§ Problem requirements: Whenever a line in the entries below contains the string "into", copy that line.

§ Excerpted records:
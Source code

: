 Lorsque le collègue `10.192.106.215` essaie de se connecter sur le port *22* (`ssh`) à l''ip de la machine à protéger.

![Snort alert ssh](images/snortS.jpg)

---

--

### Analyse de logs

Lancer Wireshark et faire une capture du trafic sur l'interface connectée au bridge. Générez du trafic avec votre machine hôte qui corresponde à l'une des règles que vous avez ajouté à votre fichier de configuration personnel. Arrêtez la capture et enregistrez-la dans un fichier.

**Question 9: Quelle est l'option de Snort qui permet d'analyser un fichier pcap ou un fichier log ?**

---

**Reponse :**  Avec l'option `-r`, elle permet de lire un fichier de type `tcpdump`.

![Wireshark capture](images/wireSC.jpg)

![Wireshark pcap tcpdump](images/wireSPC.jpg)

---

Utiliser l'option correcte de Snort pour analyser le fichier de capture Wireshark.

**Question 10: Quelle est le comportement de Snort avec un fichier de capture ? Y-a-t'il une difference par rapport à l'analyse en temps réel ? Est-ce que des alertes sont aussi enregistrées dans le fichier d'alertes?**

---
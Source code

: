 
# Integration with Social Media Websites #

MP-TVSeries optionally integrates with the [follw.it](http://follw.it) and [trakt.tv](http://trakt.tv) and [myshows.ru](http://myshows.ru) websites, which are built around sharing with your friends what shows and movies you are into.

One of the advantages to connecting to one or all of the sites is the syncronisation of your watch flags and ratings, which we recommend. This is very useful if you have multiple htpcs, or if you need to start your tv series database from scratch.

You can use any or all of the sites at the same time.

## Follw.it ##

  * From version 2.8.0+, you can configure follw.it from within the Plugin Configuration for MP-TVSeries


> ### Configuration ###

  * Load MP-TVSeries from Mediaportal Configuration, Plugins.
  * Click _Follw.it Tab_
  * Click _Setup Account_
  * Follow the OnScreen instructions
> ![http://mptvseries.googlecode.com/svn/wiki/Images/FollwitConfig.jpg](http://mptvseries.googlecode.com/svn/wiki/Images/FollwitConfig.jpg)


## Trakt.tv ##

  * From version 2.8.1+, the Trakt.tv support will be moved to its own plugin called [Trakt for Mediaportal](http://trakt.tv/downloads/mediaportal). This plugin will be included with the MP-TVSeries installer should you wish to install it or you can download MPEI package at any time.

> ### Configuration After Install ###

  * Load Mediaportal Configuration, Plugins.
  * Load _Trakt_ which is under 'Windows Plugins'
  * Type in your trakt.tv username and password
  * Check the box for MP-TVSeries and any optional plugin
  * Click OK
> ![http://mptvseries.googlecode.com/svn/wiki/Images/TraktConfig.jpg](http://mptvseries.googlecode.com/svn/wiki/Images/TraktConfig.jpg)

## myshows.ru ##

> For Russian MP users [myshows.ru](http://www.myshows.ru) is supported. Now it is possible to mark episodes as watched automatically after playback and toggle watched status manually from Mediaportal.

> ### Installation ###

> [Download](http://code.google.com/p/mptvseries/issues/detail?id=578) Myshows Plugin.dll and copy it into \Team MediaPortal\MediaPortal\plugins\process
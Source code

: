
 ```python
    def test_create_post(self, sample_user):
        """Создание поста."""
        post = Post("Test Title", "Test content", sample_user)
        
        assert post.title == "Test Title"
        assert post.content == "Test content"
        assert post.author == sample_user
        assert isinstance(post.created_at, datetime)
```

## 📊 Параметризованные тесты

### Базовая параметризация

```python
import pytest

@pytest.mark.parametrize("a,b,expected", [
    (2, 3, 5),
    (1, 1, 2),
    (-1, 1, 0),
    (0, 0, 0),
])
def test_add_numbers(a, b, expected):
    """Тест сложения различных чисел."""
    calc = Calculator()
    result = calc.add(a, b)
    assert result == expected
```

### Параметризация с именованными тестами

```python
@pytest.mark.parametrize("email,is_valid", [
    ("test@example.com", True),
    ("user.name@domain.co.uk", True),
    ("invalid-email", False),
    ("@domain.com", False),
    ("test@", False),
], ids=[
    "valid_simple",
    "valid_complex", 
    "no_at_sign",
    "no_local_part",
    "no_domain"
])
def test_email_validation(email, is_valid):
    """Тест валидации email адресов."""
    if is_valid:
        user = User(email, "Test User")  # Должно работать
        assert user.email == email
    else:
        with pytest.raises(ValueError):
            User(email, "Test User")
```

§ Finished task:
MP-TVSeries optionally integrates with the [follw.it](http://follw.it) and [trakt.tv](http://trakt.tv) and [myshows.ru](http://myshows.ru) websites, which are built around sharing with your friends what shows and movies you are into.
> [Download](http://code.google.com/p/mptvseries/issues/detail?id=578) Myshows Plugin.dll and copy it into \Team MediaPortal\MediaPortal\plugins\process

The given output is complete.